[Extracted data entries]
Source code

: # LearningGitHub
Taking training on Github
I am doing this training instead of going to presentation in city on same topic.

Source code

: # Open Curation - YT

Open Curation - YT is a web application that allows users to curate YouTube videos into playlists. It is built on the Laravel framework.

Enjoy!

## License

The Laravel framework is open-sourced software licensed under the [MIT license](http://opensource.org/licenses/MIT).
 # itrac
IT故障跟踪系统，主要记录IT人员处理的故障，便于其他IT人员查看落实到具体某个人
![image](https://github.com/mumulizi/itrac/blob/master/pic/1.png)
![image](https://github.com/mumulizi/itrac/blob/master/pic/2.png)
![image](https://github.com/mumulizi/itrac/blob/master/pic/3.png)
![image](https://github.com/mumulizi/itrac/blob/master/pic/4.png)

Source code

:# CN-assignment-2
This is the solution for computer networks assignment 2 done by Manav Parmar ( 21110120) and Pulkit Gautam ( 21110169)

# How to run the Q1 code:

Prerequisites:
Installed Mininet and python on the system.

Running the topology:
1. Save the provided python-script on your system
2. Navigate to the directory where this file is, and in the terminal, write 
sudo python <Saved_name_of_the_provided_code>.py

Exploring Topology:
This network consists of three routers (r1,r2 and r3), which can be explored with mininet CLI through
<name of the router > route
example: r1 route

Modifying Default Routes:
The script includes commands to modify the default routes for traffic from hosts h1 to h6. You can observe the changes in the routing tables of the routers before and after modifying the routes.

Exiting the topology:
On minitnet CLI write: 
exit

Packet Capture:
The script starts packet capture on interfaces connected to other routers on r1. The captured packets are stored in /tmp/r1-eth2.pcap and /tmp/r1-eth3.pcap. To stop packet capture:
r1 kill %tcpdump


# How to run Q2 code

--- ASSIGNMENT ---
Could you output, exactly and with nothing else, the lines from the start of the records through the line containing "IT故障跟踪系统，主要记录I"?

--- ANSWER SECTION ---
Source code

: # LearningGitHub
Taking training on Github
I am doing this training instead of going to presentation in city on same topic.

Source code

: # Open Curation - YT

Open Curation - YT is a web application that allows users to curate YouTube videos into playlists. It is built on the Laravel framework.

Enjoy!

## License

The Laravel framework is open-sourced software licensed under the [MIT license](http://opensource.org/licenses/MIT).
 # itrac
IT故障跟踪系统，主要记录IT人员处理的故障，便于其他IT人员查看落实到具体某个人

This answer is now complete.